--- TASK PROMPT ---
Identify each line below containing the string "NoPostPermissions" and copy it.

--- Collected data ---
━━━━━━━━━━━━━━━━━━━━━━━━━━━━━━

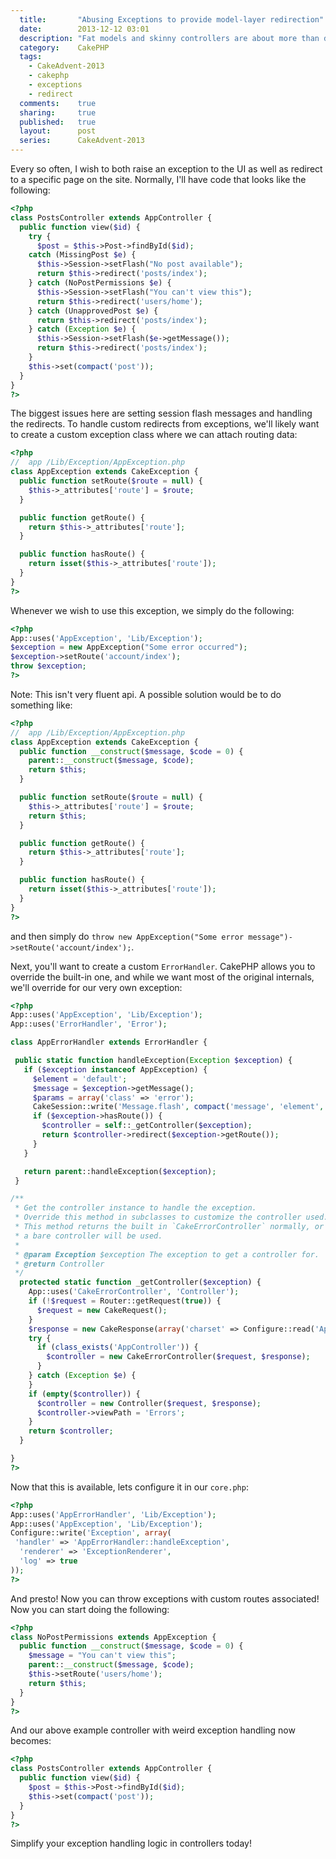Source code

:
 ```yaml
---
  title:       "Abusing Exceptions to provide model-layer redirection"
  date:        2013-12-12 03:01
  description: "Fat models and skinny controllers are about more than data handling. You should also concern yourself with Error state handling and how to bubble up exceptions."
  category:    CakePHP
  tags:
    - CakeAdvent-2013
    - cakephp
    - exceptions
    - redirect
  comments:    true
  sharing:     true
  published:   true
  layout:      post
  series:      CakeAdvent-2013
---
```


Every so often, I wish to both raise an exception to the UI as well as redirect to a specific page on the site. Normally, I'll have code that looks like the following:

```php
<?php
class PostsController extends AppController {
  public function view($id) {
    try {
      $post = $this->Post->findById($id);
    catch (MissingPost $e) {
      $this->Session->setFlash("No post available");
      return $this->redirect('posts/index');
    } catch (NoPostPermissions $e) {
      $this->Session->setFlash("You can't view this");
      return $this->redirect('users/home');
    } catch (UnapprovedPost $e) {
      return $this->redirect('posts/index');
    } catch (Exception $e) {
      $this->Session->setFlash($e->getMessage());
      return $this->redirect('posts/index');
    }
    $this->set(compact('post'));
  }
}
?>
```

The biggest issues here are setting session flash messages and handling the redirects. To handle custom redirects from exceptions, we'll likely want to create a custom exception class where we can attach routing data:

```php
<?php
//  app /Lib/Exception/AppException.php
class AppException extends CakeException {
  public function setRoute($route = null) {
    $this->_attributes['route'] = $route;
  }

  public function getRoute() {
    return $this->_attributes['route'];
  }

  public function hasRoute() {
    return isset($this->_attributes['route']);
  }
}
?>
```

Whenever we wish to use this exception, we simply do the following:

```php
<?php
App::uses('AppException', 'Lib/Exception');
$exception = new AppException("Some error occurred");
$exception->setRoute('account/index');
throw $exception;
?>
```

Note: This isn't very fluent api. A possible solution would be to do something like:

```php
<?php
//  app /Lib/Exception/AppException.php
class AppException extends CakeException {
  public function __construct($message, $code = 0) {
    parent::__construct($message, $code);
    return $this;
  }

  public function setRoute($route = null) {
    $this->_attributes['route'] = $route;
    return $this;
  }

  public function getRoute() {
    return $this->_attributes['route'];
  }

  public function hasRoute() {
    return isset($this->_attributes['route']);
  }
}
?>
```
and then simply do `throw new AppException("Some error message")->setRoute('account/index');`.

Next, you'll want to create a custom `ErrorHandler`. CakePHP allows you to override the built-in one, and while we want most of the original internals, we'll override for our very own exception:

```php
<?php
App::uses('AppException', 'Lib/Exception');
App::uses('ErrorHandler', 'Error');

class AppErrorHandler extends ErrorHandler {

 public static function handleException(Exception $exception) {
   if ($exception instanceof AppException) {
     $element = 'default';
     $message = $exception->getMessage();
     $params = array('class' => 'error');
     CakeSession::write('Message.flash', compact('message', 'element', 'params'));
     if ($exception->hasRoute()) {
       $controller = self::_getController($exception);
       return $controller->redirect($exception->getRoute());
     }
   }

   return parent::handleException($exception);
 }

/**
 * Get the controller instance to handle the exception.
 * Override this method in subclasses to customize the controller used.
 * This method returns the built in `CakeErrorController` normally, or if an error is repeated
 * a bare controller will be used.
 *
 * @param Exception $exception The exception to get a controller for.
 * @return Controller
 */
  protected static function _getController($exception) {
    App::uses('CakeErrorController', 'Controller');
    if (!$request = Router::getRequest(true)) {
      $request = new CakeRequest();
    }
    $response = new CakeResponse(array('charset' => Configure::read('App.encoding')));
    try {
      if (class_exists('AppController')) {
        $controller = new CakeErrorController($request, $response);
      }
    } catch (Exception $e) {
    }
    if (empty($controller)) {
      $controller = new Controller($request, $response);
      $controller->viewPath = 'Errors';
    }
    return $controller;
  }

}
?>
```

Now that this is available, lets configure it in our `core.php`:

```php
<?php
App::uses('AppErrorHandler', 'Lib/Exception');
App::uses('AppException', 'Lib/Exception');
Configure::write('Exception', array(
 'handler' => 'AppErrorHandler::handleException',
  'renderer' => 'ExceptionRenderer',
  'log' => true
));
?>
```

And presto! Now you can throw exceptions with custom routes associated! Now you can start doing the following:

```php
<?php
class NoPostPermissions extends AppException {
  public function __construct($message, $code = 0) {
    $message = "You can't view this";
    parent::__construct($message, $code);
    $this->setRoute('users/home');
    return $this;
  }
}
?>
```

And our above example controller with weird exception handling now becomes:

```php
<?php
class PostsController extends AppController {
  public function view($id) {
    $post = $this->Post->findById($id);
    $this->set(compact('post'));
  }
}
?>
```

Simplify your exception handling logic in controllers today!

━━━━━━━━━━━━━━━━━━━━━━━━━━━━━━

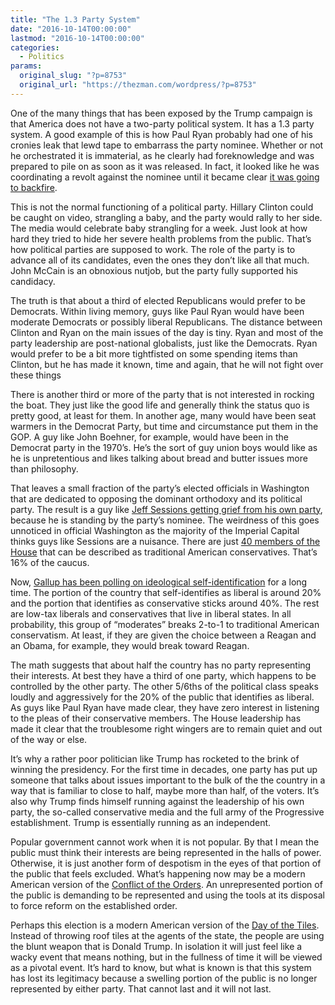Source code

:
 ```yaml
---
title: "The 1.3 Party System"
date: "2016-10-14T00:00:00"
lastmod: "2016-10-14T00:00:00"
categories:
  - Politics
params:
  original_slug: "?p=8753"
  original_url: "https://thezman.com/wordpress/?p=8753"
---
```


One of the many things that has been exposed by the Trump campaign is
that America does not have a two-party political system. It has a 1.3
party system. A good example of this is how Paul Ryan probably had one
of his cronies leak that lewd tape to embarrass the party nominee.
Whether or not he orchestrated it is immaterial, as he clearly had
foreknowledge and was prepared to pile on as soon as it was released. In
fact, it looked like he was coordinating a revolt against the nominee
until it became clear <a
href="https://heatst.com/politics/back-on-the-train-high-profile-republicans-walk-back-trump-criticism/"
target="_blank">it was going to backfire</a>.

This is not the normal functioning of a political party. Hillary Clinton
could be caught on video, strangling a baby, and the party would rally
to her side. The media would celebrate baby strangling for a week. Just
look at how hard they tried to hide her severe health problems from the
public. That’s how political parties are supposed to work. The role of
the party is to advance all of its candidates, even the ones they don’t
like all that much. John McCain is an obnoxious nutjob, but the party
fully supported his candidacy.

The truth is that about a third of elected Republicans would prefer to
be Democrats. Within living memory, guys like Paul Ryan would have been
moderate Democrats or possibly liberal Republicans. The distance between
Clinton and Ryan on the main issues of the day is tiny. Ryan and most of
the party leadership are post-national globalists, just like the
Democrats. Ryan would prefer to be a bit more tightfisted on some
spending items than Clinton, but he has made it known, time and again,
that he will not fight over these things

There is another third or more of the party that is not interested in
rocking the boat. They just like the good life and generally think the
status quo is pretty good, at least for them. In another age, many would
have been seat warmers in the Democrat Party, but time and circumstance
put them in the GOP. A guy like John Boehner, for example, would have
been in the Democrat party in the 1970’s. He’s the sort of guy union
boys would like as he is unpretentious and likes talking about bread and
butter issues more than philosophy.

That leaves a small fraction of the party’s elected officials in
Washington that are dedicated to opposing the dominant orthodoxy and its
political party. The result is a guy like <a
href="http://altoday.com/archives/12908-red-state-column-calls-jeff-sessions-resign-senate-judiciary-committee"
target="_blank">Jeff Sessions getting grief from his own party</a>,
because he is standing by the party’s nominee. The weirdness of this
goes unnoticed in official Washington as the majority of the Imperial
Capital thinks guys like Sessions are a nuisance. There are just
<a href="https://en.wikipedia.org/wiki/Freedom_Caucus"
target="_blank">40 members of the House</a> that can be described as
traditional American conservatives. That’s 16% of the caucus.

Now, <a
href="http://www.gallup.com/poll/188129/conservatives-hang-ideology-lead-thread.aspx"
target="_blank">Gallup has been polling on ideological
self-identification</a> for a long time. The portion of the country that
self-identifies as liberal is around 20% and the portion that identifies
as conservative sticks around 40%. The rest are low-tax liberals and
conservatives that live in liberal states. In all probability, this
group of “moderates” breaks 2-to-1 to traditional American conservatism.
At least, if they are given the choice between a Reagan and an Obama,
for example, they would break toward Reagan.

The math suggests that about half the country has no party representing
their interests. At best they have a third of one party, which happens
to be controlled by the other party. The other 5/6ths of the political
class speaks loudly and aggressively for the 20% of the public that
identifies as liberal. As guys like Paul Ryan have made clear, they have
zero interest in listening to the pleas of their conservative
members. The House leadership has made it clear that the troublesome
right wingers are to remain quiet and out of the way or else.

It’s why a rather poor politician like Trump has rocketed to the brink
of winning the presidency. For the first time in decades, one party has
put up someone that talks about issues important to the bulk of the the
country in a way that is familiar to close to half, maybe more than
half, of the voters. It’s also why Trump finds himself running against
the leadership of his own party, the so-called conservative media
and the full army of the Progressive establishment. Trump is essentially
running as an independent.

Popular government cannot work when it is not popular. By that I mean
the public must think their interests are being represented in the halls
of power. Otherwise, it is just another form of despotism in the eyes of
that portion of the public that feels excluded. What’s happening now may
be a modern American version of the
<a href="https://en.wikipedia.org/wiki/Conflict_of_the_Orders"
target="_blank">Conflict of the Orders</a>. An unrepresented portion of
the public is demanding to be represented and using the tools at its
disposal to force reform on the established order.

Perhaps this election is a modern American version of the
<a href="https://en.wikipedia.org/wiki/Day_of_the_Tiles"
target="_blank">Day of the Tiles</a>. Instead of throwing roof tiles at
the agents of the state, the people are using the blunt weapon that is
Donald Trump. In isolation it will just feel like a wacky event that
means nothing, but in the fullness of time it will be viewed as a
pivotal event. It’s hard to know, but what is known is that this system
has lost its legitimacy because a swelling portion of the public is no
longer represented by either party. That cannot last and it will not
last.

━━━━━━━━━━━━━━━━━━━━━━━━━━━━━━

--- WRITTEN RESPONSE ---
    } catch (NoPostPermissions $e) {
class NoPostPermissions extends AppException {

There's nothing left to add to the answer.